-------- MATERIAL FOR THIS EXERCISE

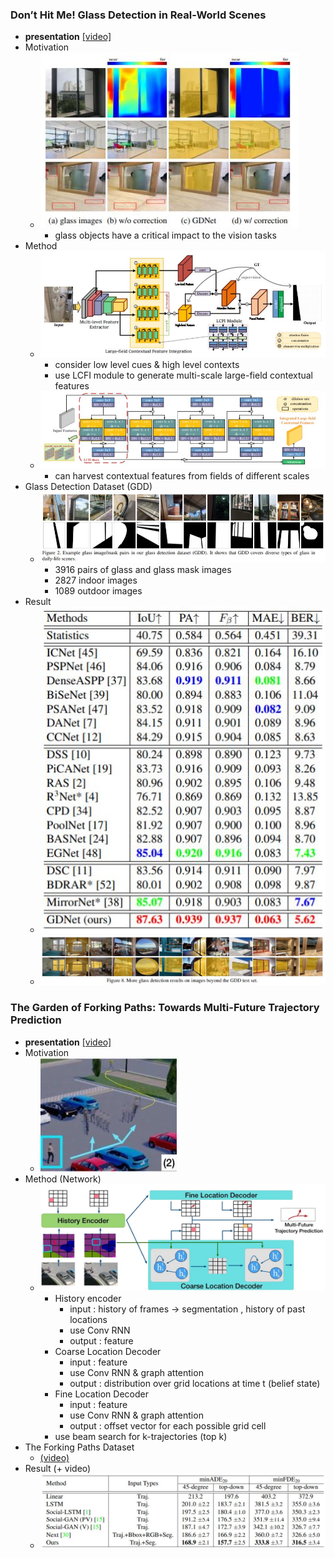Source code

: ### Don’t Hit Me! Glass Detection in Real-World Scenes
- **presentation** [[video]](http://cvpr20.com/event/dont-hit-me-glass-detection-in-real-world-scenes2nd-time/)
- Motivation
    - ![motive](./img/Don't_Hit_Me_motive.PNG)
        - glass objects have a critical impact to the vision tasks
- Method
    - ![netword](./img/Don't_Hit_Me_Netword.PNG)
        - consider low level cues & high level contexts
        - use LCFI module to generate multi-scale large-field contextual features
    - ![module](./img/Don't_Hit_Me_LCFI_module.PNG)
        - can harvest contextual features from fields of different scales
- Glass Detection Dataset (GDD)
    - ![dataset](./img/Don't_Hit_Me_Dataset.PNG)
        - 3916 pairs of glass and glass mask images
        - 2827 indoor images
        - 1089 outdoor images
- Result
    - ![result](./img/Don't_Hit_Me_result.PNG)
    - ![result_image](./img/Don't_Hit_Me_result_image.PNG)

### The Garden of Forking Paths: Towards Multi-Future Trajectory Prediction
- **presentation** [[video]](http://cvpr20.com/event/the-garden-of-forking-paths-towards-multi-future-trajectory-prediction/)
- Motivation
    - ![motive](./img/Forking_Pahts_motive.PNG)
- Method (Network)
    - ![network](./img/Forking_Pahts_network.PNG)
        - History encoder
            - input : history of frames -> segmentation , history of past locations
            - use Conv RNN
            - output : feature
        - Coarse Location Decoder
            - input : feature
            - use Conv RNN & graph attention 
            - output : distribution over grid locations at time t (belief state) 
        - Fine Location Decoder
            - input : feature
            - use Conv RNN & graph attention
            - output : offset vector for each possible grid cell
        - use beam search for k-trajectories (top k)
- The Forking Paths Dataset
    - [(video)](https://youtu.be/RW45YQHxIhk)
- Result (+ video)
    - ![result](./img/Forking_Pahts_result.PNG)


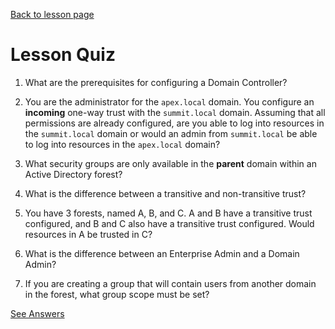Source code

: [Back to lesson page](README.md)

# Lesson Quiz

1. What are the prerequisites for configuring a Domain Controller?

1. You are the administrator for the `apex.local` domain. You configure an **incoming** one-way trust with the `summit.local` domain. Assuming that all permissions are already configured, are you able to log into resources in the `summit.local` domain or would an admin from `summit.local` be able to log into resources in the `apex.local` domain?

1. What security groups are only available in the **parent** domain within an Active Directory forest?

1. What is the difference between a transitive and non-transitive trust?

1. You have 3 forests, named A, B, and C. A and B have a transitive trust configured, and B and C also have a transitive trust configured. Would resources in A be trusted in C?

1. What is the difference between an Enterprise Admin and a Domain Admin?

1. If you are creating a group that will contain users from another domain in the forest, what group scope must be set?

[See Answers](solutions.md)
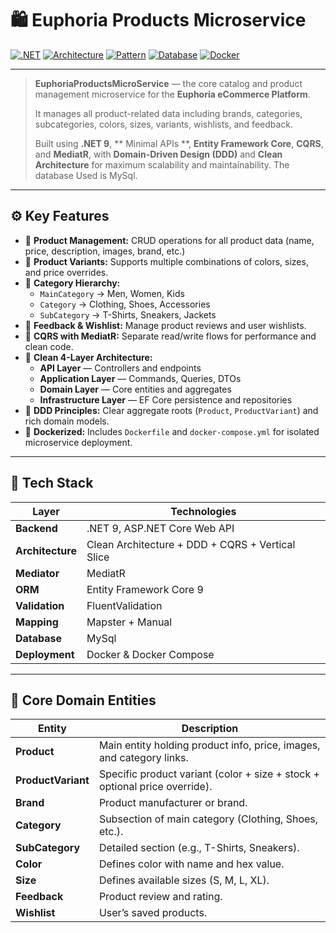 # 🛍️ Euphoria Products Microservice

[![.NET](https://img.shields.io/badge/.NET-9.0-blueviolet?logo=dotnet)](https://dotnet.microsoft.com/)
[![Architecture](https://img.shields.io/badge/Architecture-Clean%20%26%20DDD-blue)](#)
[![Pattern](https://img.shields.io/badge/Pattern-CQRS%20%26%20MediatR-brightgreen)](#)
[![Database](https://img.shields.io/badge/Database-EF%20Core%20%7C%20SQL%20Server-lightgrey)](#)
[![Docker](https://img.shields.io/badge/Docker-ready-blue?logo=docker)](https://www.docker.com/)

---

> **EuphoriaProductsMicroService** — the core catalog and product management microservice for the **Euphoria eCommerce Platform**.  
>  
> It manages all product-related data including brands, categories, subcategories, colors, sizes, variants, wishlists, and feedback.  
>  
> Built using **.NET 9**, ** Minimal APIs **, **Entity Framework Core**, **CQRS**, and **MediatR**, with **Domain-Driven Design (DDD)** and **Clean Architecture** for maximum scalability and maintainability.
> The database Used is MySql.
---

## ⚙️ Key Features

- 🧱 **Product Management:** CRUD operations for all product data (name, price, description, images, brand, etc.)
- 🎨 **Product Variants:** Supports multiple combinations of colors, sizes, and price overrides.
- 🧩 **Category Hierarchy:**  
  - `MainCategory` → Men, Women, Kids  
  - `Category` → Clothing, Shoes, Accessories  
  - `SubCategory` → T-Shirts, Sneakers, Jackets
- 💬 **Feedback & Wishlist:** Manage product reviews and user wishlists.
- 🧠 **CQRS with MediatR:** Separate read/write flows for performance and clean code.
- 🧱 **Clean 4-Layer Architecture:**  
  - **API Layer** — Controllers and endpoints  
  - **Application Layer** — Commands, Queries, DTOs  
  - **Domain Layer** — Core entities and aggregates  
  - **Infrastructure Layer** — EF Core persistence and repositories
- 🧰 **DDD Principles:** Clear aggregate roots (`Product`, `ProductVariant`) and rich domain models.
- 🐳 **Dockerized:** Includes `Dockerfile` and `docker-compose.yml` for isolated microservice deployment.

---

## 🧠 Tech Stack

| Layer | Technologies |
|-------|---------------|
| **Backend** | .NET 9, ASP.NET Core Web API |
| **Architecture** | Clean Architecture + DDD + CQRS + Vertical Slice |
| **Mediator** | MediatR |
| **ORM** | Entity Framework Core 9 |
| **Validation** | FluentValidation |
| **Mapping** | Mapster + Manual |
| **Database** | MySql |
| **Deployment** | Docker & Docker Compose |

---

## 🧩 Core Domain Entities

| Entity | Description |
|---------|-------------|
| **Product** | Main entity holding product info, price, images, and category links. |
| **ProductVariant** | Specific product variant (color + size + stock + optional price override). |
| **Brand** | Product manufacturer or brand. |
| **Category** | Subsection of main category (Clothing, Shoes, etc.). |
| **SubCategory** | Detailed section (e.g., T-Shirts, Sneakers). |
| **Color** | Defines color with name and hex value. |
| **Size** | Defines available sizes (S, M, L, XL). |
| **Feedback** | Product review and rating. |
| **Wishlist** | User’s saved products. |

----------------

In the entries above, copy the lines from the one that contains "Mapster + Manual |" through the last line, exactly as they appear.

| **Mapping** | Mapster + Manual |
| **Database** | MySql |
| **Deployment** | Docker & Docker Compose |

---

## 🧩 Core Domain Entities

| Entity | Description |
|---------|-------------|
| **Product** | Main entity holding product info, price, images, and category links. |
| **ProductVariant** | Specific product variant (color + size + stock + optional price override). |
| **Brand** | Product manufacturer or brand. |
| **Category** | Subsection of main category (Clothing, Shoes, etc.). |
| **SubCategory** | Detailed section (e.g., T-Shirts, Sneakers). |
| **Color** | Defines color with name and hex value. |
| **Size** | Defines available sizes (S, M, L, XL). |
| **Feedback** | Product review and rating. |
| **Wishlist** | User’s saved products. |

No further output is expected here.